I need the number of lines in the listing below that include the string "Moonkis", and only that number.

>>>>

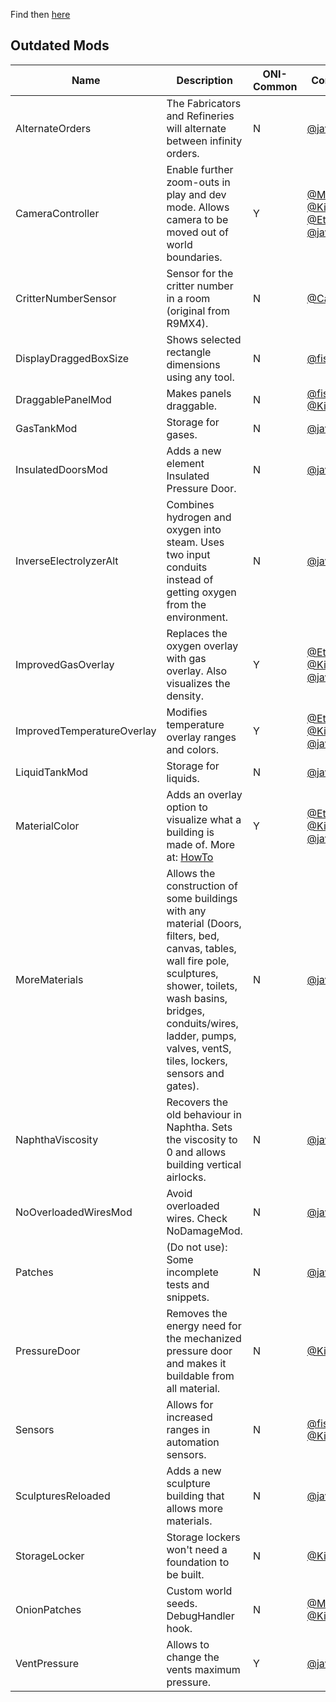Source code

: Find then [here](https://github.com/javisar/ONI-Modloader-Mods/tree/master/Source/Outdated)


Outdated Mods
-------------
| Name  | Description | ONI-Common | Contributors |
| ----- | ----------- | ---------- | ------- |
| AlternateOrders | The Fabricators and Refineries will alternate between infinity orders. | N | [@javisar](https://github.com/javisar) |
| CameraController | Enable further zoom-outs in play and dev mode. Allows camera to be moved out of world boundaries. | Y | [@Moonkis](https://github.com/Moonkis) [@Killface1980](https://github.com/Killface1980) [@EtiamNullam](https://github.com/EtiamNullam) [@javisar](https://github.com/javisar)|
| CritterNumberSensor | Sensor for the critter number in a room (original from R9MX4). | N | [@Cairath](https://github.com/Cairath) |
| DisplayDraggedBoxSize | Shows selected rectangle dimensions using any tool. | N | [@fistak](https://github.com/fistak) |
| DraggablePanelMod | Makes panels draggable. | N | [@fistak](https://github.com/fistak) [@Killface1980](https://github.com/Killface1980) |
| GasTankMod | Storage for gases. | N | [@javisar](https://github.com/javisar) |
| InsulatedDoorsMod | Adds a new element Insulated Pressure Door. | N | [@javisar](https://github.com/javisar) |
| InverseElectrolyzerAlt | Combines hydrogen and oxygen into steam. Uses two input conduits instead of getting oxygen from the environment. | N | [@javisar](https://github.com/javisar) |
| ImprovedGasOverlay | Replaces the oxygen overlay with gas overlay. Also visualizes the density. | Y | [@EtiamNullam](https://github.com/EtiamNullam) [@Killface1980](https://github.com/Killface1980) [@javisar](https://github.com/javisar) |
| ImprovedTemperatureOverlay | Modifies temperature overlay ranges and colors. | Y | [@EtiamNullam](https://github.com/EtiamNullam) [@Killface1980](https://github.com/Killface1980) [@javisar](https://github.com/javisar) |
| LiquidTankMod | Storage for liquids. | N | [@javisar](https://github.com/javisar) |
| MaterialColor | Adds an overlay option to visualize what a building is made of. More at: [HowTo](https://github.com/javisar/ONI-Modloader-Mods/blob/master/Mods/MaterialColor/MaterialColorHowto.txt) | Y | [@EtiamNullam](https://github.com/EtiamNullam) [@Killface1980](https://github.com/Killface1980) [@javisar](https://github.com/javisar) |
| MoreMaterials | Allows the construction of some buildings with any material (Doors, filters, bed, canvas, tables, wall fire pole, sculptures, shower, toilets, wash basins, bridges, conduits/wires, ladder, pumps, valves, ventS, tiles, lockers, sensors and gates). | N | [@javisar](https://github.com/javisar) |
| NaphthaViscosity | Recovers the old behaviour in Naphtha. Sets the viscosity to 0 and allows building vertical airlocks. | N | [@javisar](https://github.com/javisar) |
| NoOverloadedWiresMod | Avoid overloaded wires. Check NoDamageMod. | N | [@javisar](https://github.com/javisar) |
| Patches | (Do not use): Some incomplete tests and snippets. | N | [@javisar](https://github.com/javisar) |
| PressureDoor | Removes the energy need for the mechanized pressure door and makes it buildable from all material. | N | [@Killface1980](https://github.com/Killface1980) |
| Sensors | Allows for increased ranges in automation sensors. | N | [@fistak](https://github.com/fistak) [@Killface1980](https://github.com/Killface1980) |
| SculpturesReloaded | Adds a new sculpture building that allows more materials. | N | [@javisar](https://github.com/javisar) |
| StorageLocker | Storage lockers won't need a foundation to be built. | N | [@Killface1980](https://github.com/Killface1980) |
| OnionPatches | Custom world seeds. DebugHandler hook. | N | [@Moonkis](https://github.com/Moonkis) [@Killface1980](https://github.com/Killface1980) |
| VentPressure | Allows to change the vents maximum pressure. | Y | [@javisar](https://github.com/javisar) |
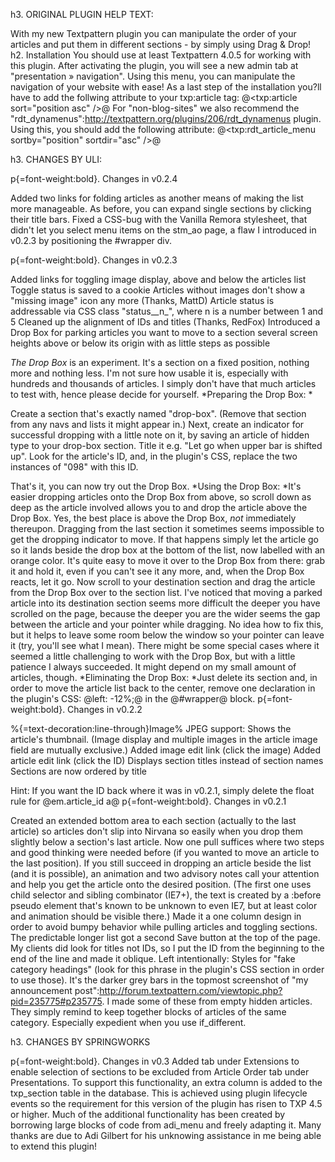 h3. ORIGINAL PLUGIN HELP TEXT:

With my new Textpattern plugin you can manipulate the order of your articles and put them in different sections - by simply using Drag & Drop!
h2. Installation
You should use at least Textpattern 4.0.5 for working with this plugin.
After activating the plugin, you will see a new admin tab at "presentation » navigation". Using this menu, you can manipulate the navigation of your website with ease!
As a last step of the installation you?ll have to add the follwing attribute to your txp:article tag:
@<txp:article sort="position asc" />@
For "non-blog-sites" we also recommend the  "rdt_dynamenus":http://textpattern.org/plugins/206/rdt_dynamenus plugin. Using this, you should add the following attribute:
@<txp:rdt_article_menu sortby="position" sortdir="asc" />@

h3. CHANGES BY ULI:

p{=font-weight:bold}. Changes in v0.2.4

Added two links for folding articles as another means of making the list more manageable. As before, you can expand single sections by clicking their title bars.
Fixed a CSS-bug with the Vanilla Remora stylesheet, that didn't let you select menu items on the stm_ao page, a flaw I introduced in v0.2.3 by positioning the #wrapper div.

p{=font-weight:bold}. Changes in v0.2.3

Added links for toggling image display, above and below the articles list
Toggle status is saved to a cookie
Articles without images don't show a "missing image" icon any more (Thanks, MattD)
Article status is addressable via CSS class "status__n_", where n is a number between 1 and 5
Cleaned up the alignment of IDs and titles (Thanks, RedFox)
Introduced a Drop Box for parking articles you want to move to a section several screen heights above or below its origin with as little steps as possible

*The Drop Box* is an experiment. It's a section on a fixed position, nothing more and nothing less. I'm not sure how usable it is, especially with hundreds and thousands of articles. I simply don't have that much articles to test with, hence please decide for yourself.
*Preparing the Drop Box: *

Create a section that's exactly named "drop-box". (Remove that section from any navs and lists it might appear in.)
Next, create an indicator for successful dropping with a little note on it, by saving an article of hidden type to your drop-box section. Title it e.g. "Let go when upper bar is shifted up".
Look for the article's ID, and, in the plugin's CSS, replace the two instances of "098" with this ID. 

That's it, you can now try out the Drop Box. 
*Using the Drop Box: *It's easier dropping articles onto the Drop Box from above, so scroll down as deep as the article involved allows you to and drop the article above the Drop Box. Yes, the best place is above the Drop Box, _not_ immediately thereupon.
Dragging from the last section it sometimes seems impossible to get the dropping indicator to move. If that happens simply let the article go so it lands beside the drop box at the bottom of the list, now labelled with an orange color. It's quite easy to move it over to the Drop Box from there: grab it and hold it, even if you can't see it any more, and, when the Drop Box reacts, let it go.
Now scroll to your destination section and drag the article from the Drop Box over to the section list. I've noticed that moving a parked article into its destination section seems more difficult the deeper you have scrolled on the page, because the deeper you are the wider seems the gap between the article and your pointer while dragging. No idea how to fix this, but it helps to leave some room below the window so your pointer can leave it (try, you'll see what I mean).
There might be some special cases where it seemed a little challenging to work with the Drop Box, but with a little patience I always succeeded. It might depend on my small amount of articles, though.
*Eliminating the Drop Box: *Just delete its section and, in order to move the article list back to the center, remove one declaration in the plugin's CSS: 
@left: -12%;@ in the @#wrapper@ block.
p{=font-weight:bold}. Changes in v0.2.2

%{=text-decoration:line-through}Image% JPEG support: Shows the article's thumbnail. (Image display and multiple images in the article image field are mutually exclusive.)
Added image edit link (click the image)
Added article edit link (click the ID)
Displays section titles instead of section names
Sections are now ordered by title

Hint: If you want the ID back where it was in v0.2.1, simply delete the float rule for @em.article_id a@
p{=font-weight:bold}. Changes in v0.2.1

Created an extended bottom area to each section (actually to the last article) so articles don't slip into Nirvana so easily when you drop them slightly below a section's last article.
Now one pull suffices where two steps and good thinking were needed before (if you wanted to move an article to the last position).
If you still succeed in dropping an article beside the list (and it is possible), an animation and two advisory notes call your attention and help you get the article onto the desired position. (The first one uses child selector and sibling combinator (IE7+), the text is created by a :before pseudo element that's known to be unknown to even IE7, but at least color and animation should be visible there.)
Made it a one column design in order to avoid bumpy behavior while pulling articles and toggling sections.
The predictable longer list got a second Save button at the top of the page.
My clients did look for titles not IDs, so I put the ID from the beginning to the end of the line and made it oblique.
Left intentionally: Styles for "fake category headings" (look for this phrase in the plugin's CSS section in order to use those). It's the darker grey bars in the topmost screenshot of "my announcement post":http://forum.textpattern.com/viewtopic.php?pid=235775#p235775. I made some of these from empty hidden articles. They simply remind to keep together blocks of articles of the same category. Especially expedient when you use if_different.

h3. CHANGES BY SPRINGWORKS

p{=font-weight:bold}. Changes in v0.3
Added tab under Extensions to enable selection of sections to be excluded from Article Order tab under Presentations. To support this functionality, an extra column is added to the txp_section table in the database. This is achieved using plugin lifecycle events so the requirement for this version of the plugin has risen to TXP 4.5 or higher.
Much of the additional functionality has been created by borrowing large blocks of code from adi_menu and freely adapting it. Many thanks are due to Adi Gilbert for his unknowing assistance in me being able to extend this plugin!
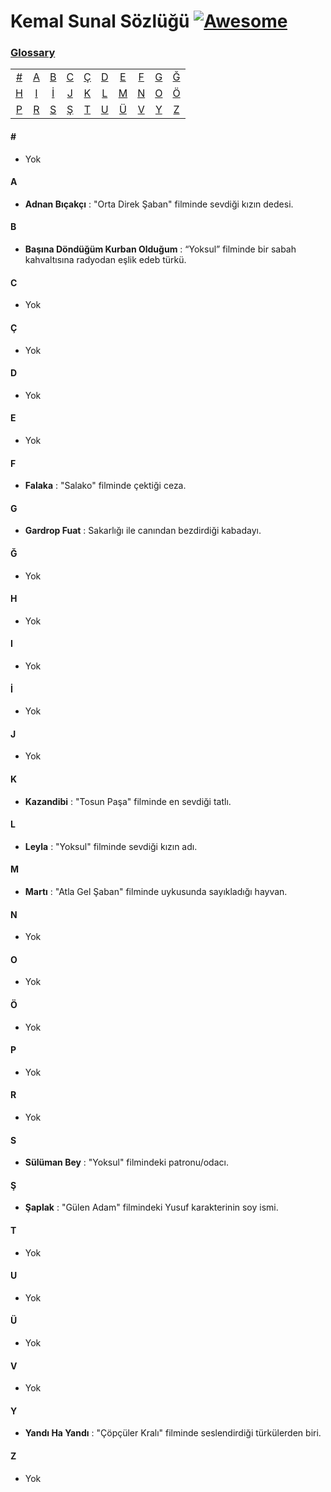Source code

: # Kemal Sunal Sözlüğü [![Awesome](https://cdn.rawgit.com/sindresorhus/awesome/d7305f38d29fed78fa85652e3a63e154dd8e8829/media/badge.svg)](https://github.com/sindresorhus/awesome)
### [Glossary](#glossary)
|     |     |     |     |     |     |     |     |     |     |
|:-:  |:-:  |:-:  |:-:  |:-:  |:-:  |:-:  |:-:  |:-:  |:-:  |
| [#](#) 	| [A](#a) 	| [B](#b) 	| [C](#c) | [Ç](#ç) 	| [D](#d) 	| [E](#e) 	| [F](#f) | [G](#g) | [Ğ](#ğ)  	
| [H](#h) | [I](#ı)   | [İ](#i) 	| [J](#j) | [K](#k)   | [L](#l)   | [M](#m)   | [N](#n) | [O](#o) | [Ö](#ö)
| [P](#p) | [R](#r)   | [S](#s) 	| [Ş](#ş) | [T](#t)   | [U](#u)   | [Ü](#ü)   | [V](#v) | [Y](#y) | [Z](#z)

#### \#
* Yok

#### A
* **Adnan Bıçakçı** : "Orta Direk Şaban" filminde sevdiği kızın dedesi.

#### B
* **Başına Döndüğüm Kurban Olduğum** : “Yoksul” filminde bir sabah kahvaltısına radyodan eşlik edeb türkü.

#### C
* Yok

#### Ç
* Yok

#### D
* Yok

#### E
* Yok

#### F
* **Falaka** : "Salako" filminde çektiği ceza.
  
#### G
* **Gardrop Fuat** : Sakarlığı ile canından bezdirdiği kabadayı.

#### Ğ
* Yok
  
#### H
* Yok

#### I
* Yok

#### İ
* Yok

#### J
* Yok

#### K
* **Kazandibi** : "Tosun Paşa" filminde en sevdiği tatlı.

#### L
* **Leyla** : "Yoksul" filminde sevdiği kızın adı.

#### M
* **Martı** : "Atla Gel Şaban" filminde uykusunda sayıkladığı hayvan.

#### N
* Yok

#### O
* Yok

#### Ö
* Yok

#### P
* Yok

#### R
* Yok

#### S 
* **Sülüman Bey** : "Yoksul" filmindeki patronu/odacı.

#### Ş 
* **Şaplak** : "Gülen Adam" filmindeki Yusuf karakterinin soy ismi.

#### T
* Yok

#### U
* Yok

#### Ü
* Yok

#### V
* Yok

#### Y
* **Yandı Ha Yandı** : "Çöpçüler Kralı" filminde seslendirdiği türkülerden biri.

#### Z
* Yok
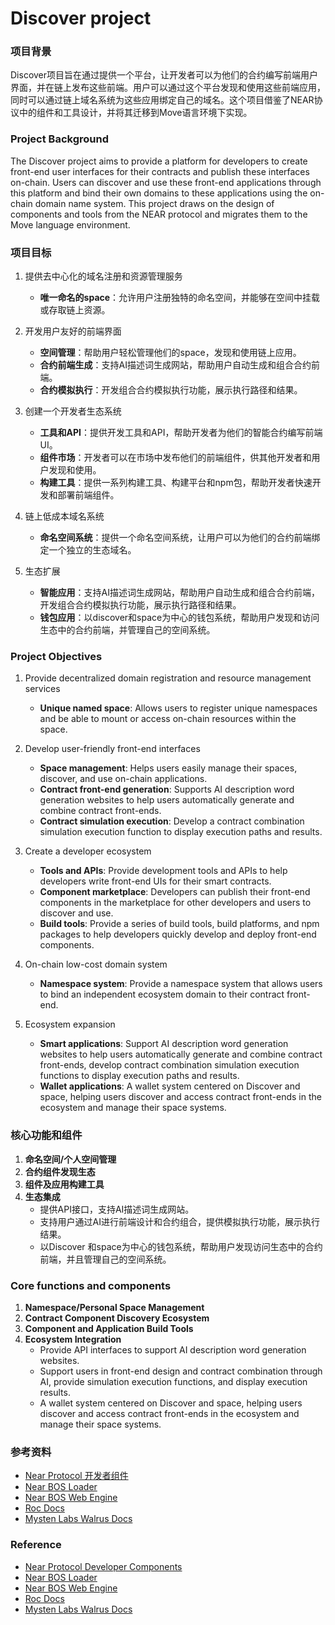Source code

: # Discover project

### 项目背景
Discover项目旨在通过提供一个平台，让开发者可以为他们的合约编写前端用户界面，并在链上发布这些前端。用户可以通过这个平台发现和使用这些前端应用，同时可以通过链上域名系统为这些应用绑定自己的域名。这个项目借鉴了NEAR协议中的组件和工具设计，并将其迁移到Move语言环境下实现。

### Project Background
The Discover project aims to provide a platform for developers to create front-end user interfaces for their contracts and publish these interfaces on-chain. Users can discover and use these front-end applications through this platform and bind their own domains to these applications using the on-chain domain name system. This project draws on the design of components and tools from the NEAR protocol and migrates them to the Move language environment.

### 项目目标
1. 提供去中心化的域名注册和资源管理服务
    - **唯一命名的space**：允许用户注册独特的命名空间，并能够在空间中挂载或存取链上资源。

2. 开发用户友好的前端界面
    - **空间管理**：帮助用户轻松管理他们的space，发现和使用链上应用。
    - **合约前端生成**：支持AI描述词生成网站，帮助用户自动生成和组合合约前端。
    - **合约模拟执行**：开发组合合约模拟执行功能，展示执行路径和结果。

3. 创建一个开发者生态系统
    - **工具和API**：提供开发工具和API，帮助开发者为他们的智能合约编写前端UI。
    - **组件市场**：开发者可以在市场中发布他们的前端组件，供其他开发者和用户发现和使用。
    - **构建工具**：提供一系列构建工具、构建平台和npm包，帮助开发者快速开发和部署前端组件。

4. 链上低成本域名系统
    - **命名空间系统**：提供一个命名空间系统，让用户可以为他们的合约前端绑定一个独立的生态域名。

5. 生态扩展
    - **智能应用**：支持AI描述词生成网站，帮助用户自动生成和组合合约前端，开发组合合约模拟执行功能，展示执行路径和结果。
    - **钱包应用**：以discover和space为中心的钱包系统，帮助用户发现和访问生态中的合约前端，并管理自己的空间系统。

### Project Objectives
1. Provide decentralized domain registration and resource management services
    - **Unique named space**: Allows users to register unique namespaces and be able to mount or access on-chain resources within the space.

2. Develop user-friendly front-end interfaces
    - **Space management**: Helps users easily manage their spaces, discover, and use on-chain applications.
    - **Contract front-end generation**: Supports AI description word generation websites to help users automatically generate and combine contract front-ends.
    - **Contract simulation execution**: Develop a contract combination simulation execution function to display execution paths and results.

3. Create a developer ecosystem
    - **Tools and APIs**: Provide development tools and APIs to help developers write front-end UIs for their smart contracts.
    - **Component marketplace**: Developers can publish their front-end components in the marketplace for other developers and users to discover and use.
    - **Build tools**: Provide a series of build tools, build platforms, and npm packages to help developers quickly develop and deploy front-end components.

4. On-chain low-cost domain system
    - **Namespace system**: Provide a namespace system that allows users to bind an independent ecosystem domain to their contract front-end.

5. Ecosystem expansion
    - **Smart applications**: Support AI description word generation websites to help users automatically generate and combine contract front-ends, develop contract combination simulation execution functions to display execution paths and results.
    - **Wallet applications**: A wallet system centered on Discover and space, helping users discover and access contract front-ends in the ecosystem and manage their space systems.

### 核心功能和组件
1. **命名空间/个人空间管理**
2. **合约组件发现生态**
3. **组件及应用构建工具**
4. **生态集成**
    - 提供API接口，支持AI描述词生成网站。
    - 支持用户通过AI进行前端设计和合约组合，提供模拟执行功能，展示执行结果。
    - 以Discover 和space为中心的钱包系统，帮助用户发现访问生态中的合约前端，并且管理自己的空间系统。

### Core functions and components
1. **Namespace/Personal Space Management**
2. **Contract Component Discovery Ecosystem**
3. **Component and Application Build Tools**
4. **Ecosystem Integration**
    - Provide API interfaces to support AI description word generation websites.
    - Support users in front-end design and contract combination through AI, provide simulation execution functions, and display execution results.
    - A wallet system centered on Discover and space, helping users discover and access contract front-ends in the ecosystem and manage their space systems.

### 参考资料
- [Near Protocol 开发者组件](https://dev.near.org/components)
- [Near BOS Loader](https://github.com/near/bos-loader)
- [Near BOS Web Engine](https://github.com/near/bos-web-engine/deployments/Preview%20%E2%80%93%20bos-web-engine)
- [Roc Docs](https://roc-docs.near.dev/)
- [Mysten Labs Walrus Docs](https://github.com/MystenLabs/walrus-docs)

### Reference
- [Near Protocol Developer Components](https://dev.near.org/components)
- [Near BOS Loader](https://github.com/near/bos-loader)
- [Near BOS Web Engine](https://github.com/near/bos-web-engine/deployments/Preview%20%E2%80%93%20bos-web-engine)
- [Roc Docs](https://roc-docs.near.dev/)
- [Mysten Labs Walrus Docs](https://github.com/MystenLabs/walrus-docs)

<<<<

→ **Expected answer**: 2